The Solstice is also supplied with an album from Naim's own label, although that wasn't supplied at the time of review. The paradox, however, is a lot of this case-candy is going to be experienced at first by the installer; Solstice is only sold through Naim's most tippity-top dealers (which perhaps explains why it's in white on black 'Statement' livery) who have to install it as part of the package. However, for the most part the installation process is refreshingly free from PhD grade installation demands; fitting the platter on the magnetically levitating bearing while keeping the belt in place has a bit of a knack to it, but otherwise it's more about keeping the turntable level and making sure the cables are well-dressed and destressed.
Your only options with Solstice out of the box are the choice of cable from the phono stage to the preamplifier and which sort of equipment stand to use. Naim recommends its own Super Lumina cables, which were supplied, used, and proved a good match... natch. Also, one of the design criteria Naim imposed on the Solstice is that it should be able to fit on a Naim Fraim stand. This means while the platter sits relatively tall and the plinth relatively low ('relative' in this case comparing it to the brand of turntable that was at least once commonly associated with Naim systems!), the footprint of the turntable will not challenge standard sized equipment supports (it fitted on a Quadraspire without a problem) and the two off-board units (PSU and phono stage) could sit side-by-side on a single shelf.
In the past, turntables associated with Naim systems have tended to be suspended designs, so it might come as some surprise that its first complete turntable eschews a suspension and goes more down the high-mass route. Well... not quite. The use of a floating magnetic bearing is a sort of best of both worlds option, combining the temporal precision and quicksilver leading-edge definition of a bouncy deck with the more stentorian bass depth and dynamic range of the more 'hewn from solid' designs. While these are sweeping generalisations, they have more than a grain of truth behind them, and similarly the few floating bearing designs I've heard seem to have that ideal-option performance underpinning the sound. Still, those expecting half-turntable, half bouncy castle are likely to be surprised by Naim's choice for the Solstice, and just as likely to be surprised by its performance.
The turntable itself is made in Germany by Clearaudio. Given that Naim's Salisbury shop floor is given over to building electronics, retasking that production to make turntables is unnecessary and would hold up production of its electronics line. So, handing turntable production over to a company like Clearaudio effectively delivers the ideal combination of resources and specialisms to make the Solstice. However, after almost half a century of not making turntables, Naim isn't going to settle for an off-the-shelf design; Naim's design input is stamped right through the Solstice from the outset and there has been a lot of prototyping and works in progress moving between Wiltshire and Bavaria. This is no mean feat given the privations of the last year and a half. This could have gone one of two ways; both companies insisting on their own 'magic bullet' and ending up with something that is almost, but not quite, entirely unlike 'good', or the two companies could work together to produce something really outstanding.

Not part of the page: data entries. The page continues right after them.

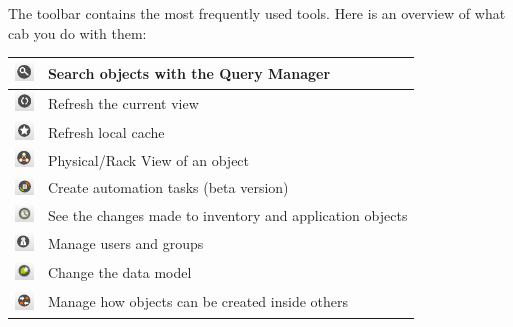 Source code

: \documentclass[a4paper]{article}
\begin{document}
	The toolbar contains the most frequently used tools. Here is an overview of what cab you do with them:
	\begin{table}[h!]
		\centering
		\begin{tabular}{cl}
			\includegraphics[width=0.5cm]{img/icon_query_manager.png} & Search objects with the Query Manager\\
			\midrule
			\includegraphics[width=0.5cm]{img/icon_refresh_component.png} & Refresh the current view\\
			\midrule
			\includegraphics[width=0.5cm]{img/icon_refresh_cache.png} & Refresh local cache\\
			\midrule
			\includegraphics[width=0.5cm]{img/icon_object_view.png} & Physical/Rack View of an object\\
			\midrule
			\includegraphics[width=0.5cm]{img/icon_task_manager.png} & Create automation tasks (beta version)\\
			\midrule
			\includegraphics[width=0.5cm]{img/icon_audit_trail.png} & See the changes made to inventory and application objects\\
			\midrule
			\includegraphics[width=0.5cm]{img/icon_user_manager.png} & Manage users and groups\\
			\midrule
			\includegraphics[width=0.5cm]{img/icon_data_model_manager.png} & Change the data model\\
			\midrule
			\includegraphics[width=0.5cm]{img/icon_containment_manager.png} & Manage how objects can be created inside others\\

\end{tabular}
\end{table}
\end{document}

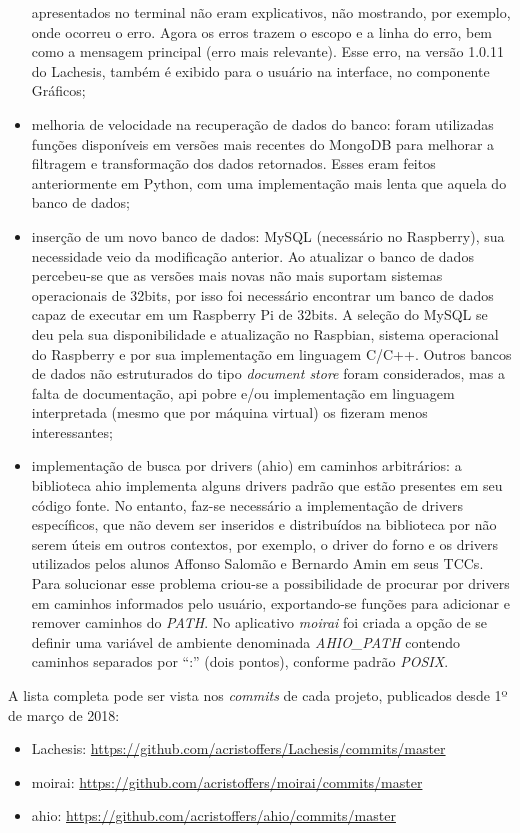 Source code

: \begin{itemize}
	      apresentados no terminal não eram explicativos, não mostrando, por
	      exemplo, onde ocorreu o erro. Agora os erros trazem o escopo e a linha
	      do erro, bem como a mensagem principal (erro mais relevante). Esse
	      erro, na versão 1.0.11 do Lachesis, também é exibido para o usuário na
	      interface, no componente Gráficos;
	\item melhoria de velocidade na recuperação de dados do banco: foram
	      utilizadas funções disponíveis em versões mais recentes do MongoDB
	      para melhorar a filtragem e transformação dos dados retornados. Esses
	      eram feitos anteriormente em Python, com uma implementação mais lenta
	      que aquela do banco de dados;
	\item inserção de um novo banco de dados: MySQL (necessário no Raspberry),
	      sua necessidade veio da modificação anterior. Ao atualizar o banco de
	      dados percebeu-se que as versões mais novas não mais suportam sistemas
	      operacionais de 32bits, por isso foi necessário encontrar um banco de
	      dados capaz de executar em um Raspberry Pi de 32bits. A seleção do
	      MySQL se deu pela sua disponibilidade e atualização no Raspbian,
	      sistema operacional do Raspberry e por sua implementação em linguagem
	      C/C++. Outros bancos de dados não estruturados do tipo
	      \textit{document store} foram considerados, mas a falta de
	      documentação, api pobre e/ou implementação em linguagem interpretada
	      (mesmo que por máquina virtual) os fizeram menos interessantes;
	\item implementação de busca por drivers (ahio) em caminhos arbitrários: a
	      biblioteca ahio implementa alguns drivers padrão que estão presentes
	      em seu código fonte. No entanto, faz-se necessário a implementação de
	      drivers específicos, que não devem ser inseridos e distribuídos na
	      biblioteca por não serem úteis em outros contextos, por exemplo, o
	      driver do forno e os drivers utilizados pelos alunos Affonso Salomão e
	      Bernardo Amin em seus TCCs. Para solucionar esse problema criou-se a
	      possibilidade de procurar por drivers em caminhos informados pelo
	      usuário, exportando-se funções para adicionar e remover caminhos do
	      \textit{PATH}. No aplicativo \textit{moirai} foi criada a opção de se
	      definir uma variável de ambiente denominada \textit{AHIO\_PATH}
	      contendo caminhos separados por \enquote{:} (dois pontos), conforme
	      padrão \textit{POSIX}.
\end{itemize}

A lista completa pode ser vista nos \textit{commits} de cada projeto, publicados
desde 1º de março de 2018:

\begin{itemize}
	\item Lachesis: \url{https://github.com/acristoffers/Lachesis/commits/master}
	\item moirai: \url{https://github.com/acristoffers/moirai/commits/master}
	\item ahio: \url{https://github.com/acristoffers/ahio/commits/master}
\end{itemize}

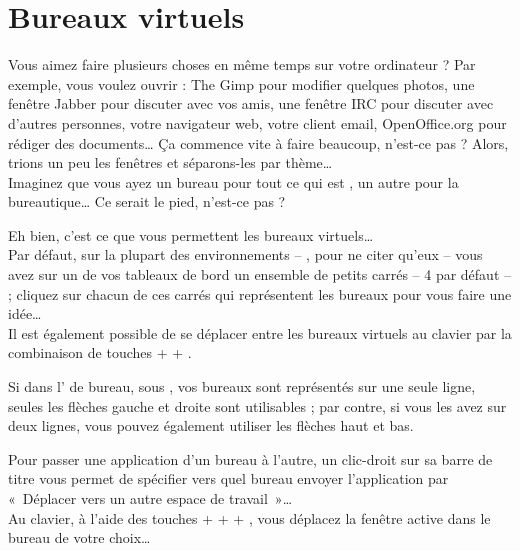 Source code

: \section{Bureaux virtuels}
\label{RefBureauxVirtuels}
Vous aimez faire plusieurs choses en même temps sur votre ordinateur ? Par exemple, vous voulez ouvrir : The Gimp pour modifier quelques photos, une fenêtre Jabber pour discuter avec vos amis, une fenêtre IRC pour discuter avec d'autres personnes, votre navigateur web, votre client email, OpenOffice.org pour rédiger des documents\ldots{} Ça commence vite à faire beaucoup, n'est-ce pas ?
Alors, trions un peu les fenêtres et séparons-les par thème\ldots{}\\
Imaginez que vous ayez un bureau pour tout ce qui est , un autre pour la bureautique… Ce serait le pied, n'est-ce pas ?\par
Eh bien, c'est ce que vous permettent les bureaux virtuels…\\
Par défaut, sur la plupart des environnements -- ,  pour ne citer qu'eux -- vous avez sur un de vos tableaux de bord un ensemble de petits carrés -- 4 par défaut -- ; cliquez sur chacun de ces carrés qui représentent les bureaux pour vous faire une idée\ldots{}\\
Il est également possible de se déplacer entre les bureaux virtuels au clavier par la combinaison de touches  +  + .\par
Si dans l' de bureau, sous , vos bureaux sont représentés sur une seule ligne, seules les flèches gauche et droite sont utilisables ; par contre, si vous les avez sur deux lignes, vous pouvez également utiliser les flèches haut et bas.\par
Pour passer une application d'un bureau à l'autre, un clic-droit sur sa barre de titre vous permet de spécifier vers quel bureau envoyer l'application par «~Déplacer vers un autre espace de travail~»\ldots{}\\
Au clavier, à l'aide des touches  +  +  + , vous déplacez la fenêtre active dans le bureau de votre choix\ldots{}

As is the case here.
Yes, there were some cross-continent head-scratchy moments; allegedly, the magnetic bearing so beloved by Clearaudio was not as high a priority at Naim, and Clearaudio was initially sceptical of the impact of the Discrete Regulator based power supply. But in both cases, the 'technical' and 'theoretical' were resolved in the 'practical' of listening, even down to which side of the mat sounds best!
Of course, the part that will draw Naim aficionado's attention most is that tonearm. And those people are already hopping from foot to foot asking three obvious questions. And the answers to those questions are 'yes, it really is an Aro', 'no, it isn't available separately', and, 'hopefully a new standalone Aro will follow'. The differences between this arm and the original Aro is that it has a proper (as in, not an after-the-event Aro-matic) lift-lower system with built-in arm rest, an on-the-fly VTA adjustment that I seriously doubt anyone will use, and a carbon-fibre arm-tube; the original would have had the same, were neatly engineered carbon-fibre widely available and even remotely affordable in the late 1980s... such is the progress of material science in the intervening decades.
There is a fourth question that would be asked by existing Aro owners, and the answer to that is 'yes'... it has a slotted headshell; the original Aro had three small holes in the headshell, designed to fit the Linn Troika cartridge, and if your cartridge wasn't a Troika and had a different distance between mounting holes and stylus tip, alignment was more luck than judgment. While the supplied Naim Equinox moving coil cartridge (also made by Clearaudio) has three mounting points – making alignment relatively easy and adds to rigidity of contact – should you wish to move beyond the Equinox cartridge at some point, the arm now allows greater adjustment at last. This sounds trivial, but was in fact quite a feat of engineering, because the design of the original Aro headshell would lose some structural integrity if slotted and making a similar headshell without compromising in performance or 'aro-ness' would be difficult.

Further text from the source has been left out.